### TASK
Gather each line of the entries below that includes "constituye".

Top of ENTRIES SHOWN

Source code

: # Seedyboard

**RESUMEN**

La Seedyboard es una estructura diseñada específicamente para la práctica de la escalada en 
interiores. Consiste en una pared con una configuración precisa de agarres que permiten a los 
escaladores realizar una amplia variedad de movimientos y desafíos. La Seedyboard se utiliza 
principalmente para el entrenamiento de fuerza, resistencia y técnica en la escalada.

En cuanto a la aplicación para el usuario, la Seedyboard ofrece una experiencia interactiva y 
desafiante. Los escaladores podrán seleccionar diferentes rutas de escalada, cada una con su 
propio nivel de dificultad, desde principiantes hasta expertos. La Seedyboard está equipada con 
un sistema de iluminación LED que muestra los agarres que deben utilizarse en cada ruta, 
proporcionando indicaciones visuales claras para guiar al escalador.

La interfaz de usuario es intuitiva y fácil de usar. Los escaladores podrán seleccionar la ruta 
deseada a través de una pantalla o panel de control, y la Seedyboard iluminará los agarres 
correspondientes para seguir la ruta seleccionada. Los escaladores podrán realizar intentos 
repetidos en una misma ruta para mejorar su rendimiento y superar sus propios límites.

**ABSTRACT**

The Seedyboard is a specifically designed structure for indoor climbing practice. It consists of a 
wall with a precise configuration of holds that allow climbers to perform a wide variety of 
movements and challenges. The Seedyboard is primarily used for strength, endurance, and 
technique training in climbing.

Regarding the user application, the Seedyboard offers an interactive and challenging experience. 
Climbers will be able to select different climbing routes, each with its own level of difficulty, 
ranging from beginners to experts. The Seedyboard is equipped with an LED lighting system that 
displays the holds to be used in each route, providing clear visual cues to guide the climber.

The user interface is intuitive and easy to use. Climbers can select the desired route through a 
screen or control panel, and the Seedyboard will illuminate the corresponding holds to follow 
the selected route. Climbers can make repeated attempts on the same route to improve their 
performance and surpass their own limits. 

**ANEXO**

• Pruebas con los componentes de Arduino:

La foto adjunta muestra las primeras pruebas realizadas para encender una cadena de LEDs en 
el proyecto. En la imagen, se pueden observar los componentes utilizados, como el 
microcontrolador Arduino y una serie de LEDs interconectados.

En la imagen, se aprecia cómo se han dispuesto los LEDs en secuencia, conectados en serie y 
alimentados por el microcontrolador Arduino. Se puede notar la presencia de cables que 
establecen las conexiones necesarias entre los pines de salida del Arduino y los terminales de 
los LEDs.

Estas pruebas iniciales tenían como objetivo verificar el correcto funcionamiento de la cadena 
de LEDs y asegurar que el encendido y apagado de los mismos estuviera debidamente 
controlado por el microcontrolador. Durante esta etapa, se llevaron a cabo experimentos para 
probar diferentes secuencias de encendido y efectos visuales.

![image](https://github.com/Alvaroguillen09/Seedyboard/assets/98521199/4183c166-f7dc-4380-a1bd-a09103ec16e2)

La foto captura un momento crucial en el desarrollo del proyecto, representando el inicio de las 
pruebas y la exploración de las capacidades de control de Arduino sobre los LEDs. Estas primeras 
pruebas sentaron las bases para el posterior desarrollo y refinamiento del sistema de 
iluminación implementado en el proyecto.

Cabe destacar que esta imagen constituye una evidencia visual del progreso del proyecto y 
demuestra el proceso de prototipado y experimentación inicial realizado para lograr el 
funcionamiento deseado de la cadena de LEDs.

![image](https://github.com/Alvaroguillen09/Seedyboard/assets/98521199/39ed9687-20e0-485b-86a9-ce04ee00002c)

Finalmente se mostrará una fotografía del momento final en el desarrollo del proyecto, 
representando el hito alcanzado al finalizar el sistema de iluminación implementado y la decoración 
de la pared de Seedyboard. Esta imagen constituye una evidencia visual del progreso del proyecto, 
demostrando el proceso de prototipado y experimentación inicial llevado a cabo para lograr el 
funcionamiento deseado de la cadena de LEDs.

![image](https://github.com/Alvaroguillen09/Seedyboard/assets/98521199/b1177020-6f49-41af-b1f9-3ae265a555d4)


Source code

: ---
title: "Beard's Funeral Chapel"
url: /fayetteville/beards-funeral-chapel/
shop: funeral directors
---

Bottom of ENTRIES SHOWN

### SOLUTION FOR THIS TASK
Cabe destacar que esta imagen constituye una evidencia visual del progreso del proyecto y 
de la pared de Seedyboard. Esta imagen constituye una evidencia visual del progreso del proyecto, 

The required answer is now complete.